A cosmovisão das espécies tem permanecido razoavelmente constante, mas apenas fornece as partes instintivas do quebra-cabeças – como nos comportamos quando não temos o “comportamento aprendido” ao qual recorrer. Como o instinto é a base do mecanismo de sobrevivência, uma incapacidade de valorizar esse nível normalmente resultará na morte.

Agora que vemos como as coisas “se acumulam”, torna-se uma questão bastante simples manipular o que se encaixa na visão global do mundo de cada indivíduo – a sua “verdade”.

O que não puder controlar, destrua

As visões do mundo pessoais e familiares são normalmente subconscientes, aquela área difusa entre a consciência activa e o inconsciente reactivo. Como tal, eles são difíceis de se modificarem porque são protegidos pelo Ego. Todos sabemos como é difícil mudar a mente de alguém, principalmente se valorizam muito o ponto em questão. Isso também se aplica à cosmovisão familiar, pois o ego do grupo protegerá a moral aprendida pelo grupo familiar (amizade biológica ou próxima).

A cosmovisão das espécies é biológica, e por isso é muito difícil de manipular – a menos que manipule a biologia subjacente (genética) da espécie em questão. A humanidade chegou a esse ponto, mas ainda carece da compreensão suficiente do sistema para efectivamente o poder explorar (falta o conceito de tempo 3D à mente).

As visões do mundo cultural e societal são comportamentos que são ensinados por instituições religiosas / espirituais e políticas. Como tal, eles são os mais fáceis de manipular através de campanhas de propaganda e marketing. Mas, para conseguir isso, é preciso superar as visões do mundo pessoais e familiares – o que não puder controlar, destrói. E então os poderes instituídos poderão ter o poder que querem.

A religião e a política andaram de mãos dadas durante séculos e não há muito que possa ser feito relativamente à própria espécie. Assim, o primeiro na “lista de alvos” a abater foi a visão do mundo familiar – o colapso da unidade familiar e a prevenção de relacionamentos próximos entre os amigos.
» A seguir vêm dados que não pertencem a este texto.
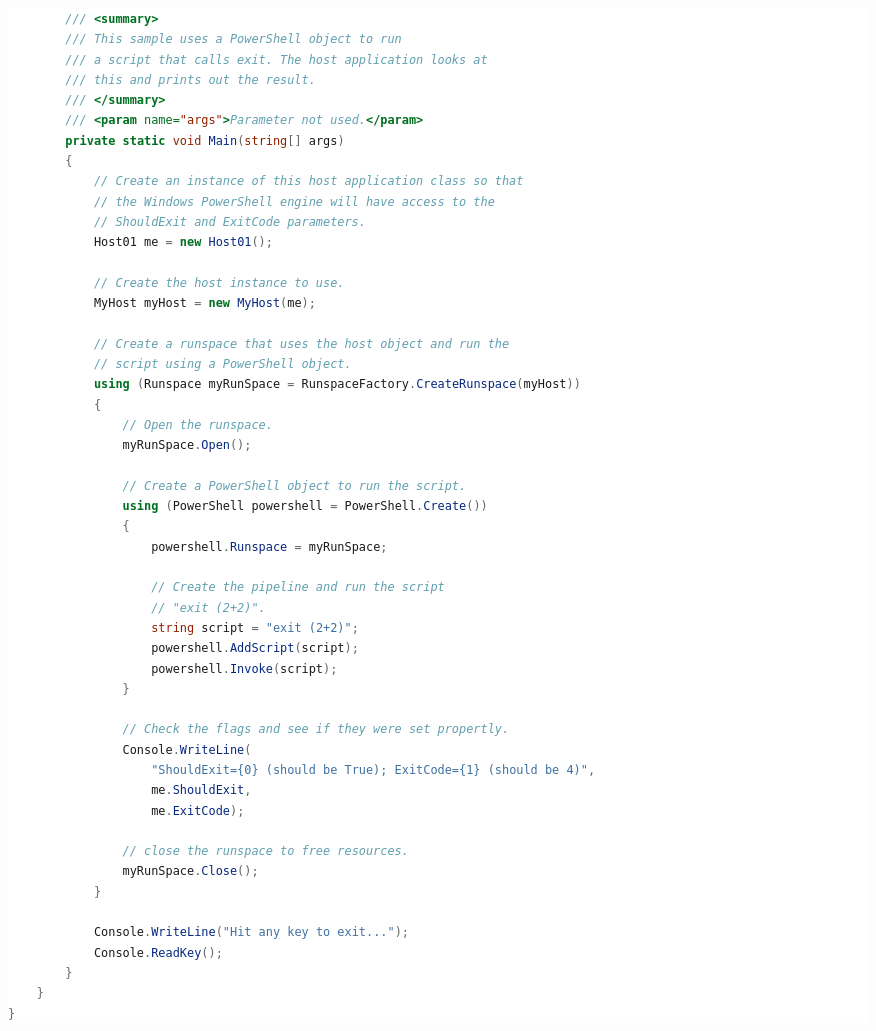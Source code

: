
 ```csharp
        /// <summary>
        /// This sample uses a PowerShell object to run
        /// a script that calls exit. The host application looks at
        /// this and prints out the result.
        /// </summary>
        /// <param name="args">Parameter not used.</param>
        private static void Main(string[] args)
        {
            // Create an instance of this host application class so that
            // the Windows PowerShell engine will have access to the
            // ShouldExit and ExitCode parameters.
            Host01 me = new Host01();

            // Create the host instance to use.
            MyHost myHost = new MyHost(me);

            // Create a runspace that uses the host object and run the
            // script using a PowerShell object.
            using (Runspace myRunSpace = RunspaceFactory.CreateRunspace(myHost))
            {
                // Open the runspace.
                myRunSpace.Open();

                // Create a PowerShell object to run the script.
                using (PowerShell powershell = PowerShell.Create())
                {
                    powershell.Runspace = myRunSpace;

                    // Create the pipeline and run the script
                    // "exit (2+2)".
                    string script = "exit (2+2)";
                    powershell.AddScript(script);
                    powershell.Invoke(script);
                }

                // Check the flags and see if they were set propertly.
                Console.WriteLine(
                    "ShouldExit={0} (should be True); ExitCode={1} (should be 4)",
                    me.ShouldExit,
                    me.ExitCode);

                // close the runspace to free resources.
                myRunSpace.Close();
            }

            Console.WriteLine("Hit any key to exit...");
            Console.ReadKey();
        }
    }
}
```
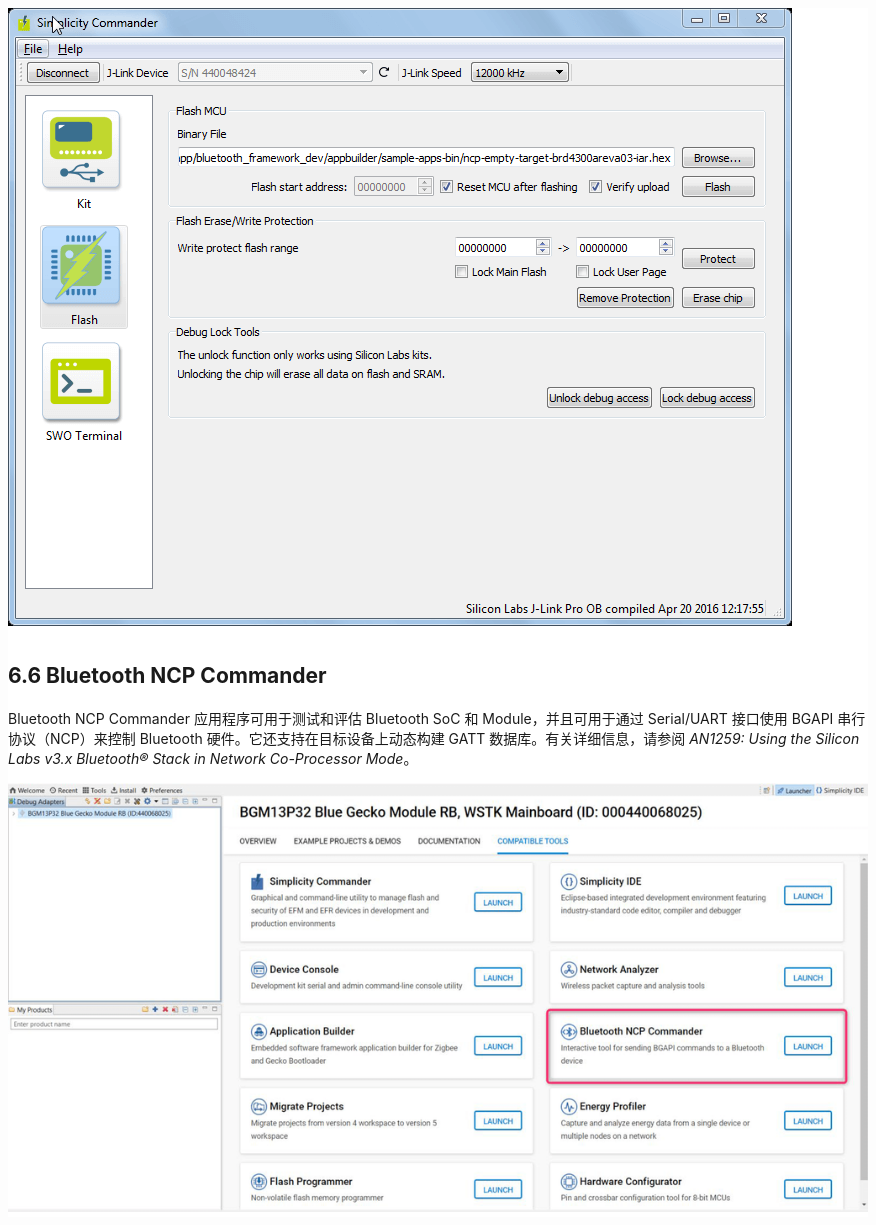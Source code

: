 ![Figure 6.2. Simplicity Commander](images/Figure%206.2.%20Simplicity%20Commander.png "Figure 6.2. Simplicity Commander")

## 6.6 Bluetooth NCP Commander

Bluetooth NCP Commander 应用程序可用于测试和评估 Bluetooth SoC 和 Module，并且可用于通过 Serial/UART 接口使用 BGAPI 串行协议（NCP）来控制 Bluetooth 硬件。它还支持在目标设备上动态构建 GATT 数据库。有关详细信息，请参阅 *AN1259: Using the Silicon Labs v3.x Bluetooth® Stack in Network Co-Processor Mode*。

![Figure 6.3. NCP Commander Application](images/Figure%206.3.%20NCP%20Commander%20Application.png "Figure 6.3. NCP Commander Application")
Isso começou nos anos 70 com o movimento “comunitário”, em que era preciso “uma vila inteira” para criar um filho – não os pais. Acrescente uma creche para separar as mentes jovens e impressionáveis para que elas aprendam apenas valores sociais e não familiares. Qualquer pessoa com mais de 40 anos de idade notou o que aconteceu com a família ao longo dos anos e há abundante material disponível sobre este tópico e, portanto, os detalhes não são necessários. Nós apenas temos que encarar que o conceito da família convencional e a visão de mundo associada, desapareceram agora.

Isso deixou apenas a cosmovisão pessoal, que costumava ser chamada de carácter. A experiência de vida ensinou-nos a distinguir o certo do errado, o bem do mal. Para fazer buracos na cosmovisão pessoal, a humanidade precisava se desligar das experiências da vida – a Natureza. E isso foi feito através de um conceito conhecido como super-socialização. Mova qualquer valor pessoal para a cosmovisão da sociedade, por meio de truques, força ou coerção. E os instituídos controlam esses valores.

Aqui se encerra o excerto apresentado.